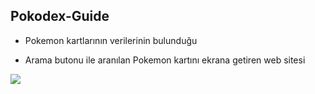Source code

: ## Pokodex-Guide

- Pokemon kartlarının verilerinin bulunduğu

- Arama butonu ile aranılan Pokemon kartını ekrana getiren web sitesi

<img src="/Ekran Goruntusu.gif">
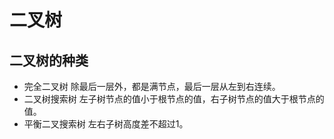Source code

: # 二叉树

## 二叉树的种类

- 完全二叉树
除最后一层外，都是满节点，最后一层从左到右连续。
- 二叉树搜索树
左子树节点的值小于根节点的值，右子树节点的值大于根节点的值。
- 平衡二叉搜索树
左右子树高度差不超过1。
────
● **Instructions to follow**: Filter this listing and copy only the lines holding the word "Pokemon".

● **Result of the exercise**:
- Pokemon kartlarının verilerinin bulunduğu
- Arama butonu ile aranılan Pokemon kartını ekrana getiren web sitesi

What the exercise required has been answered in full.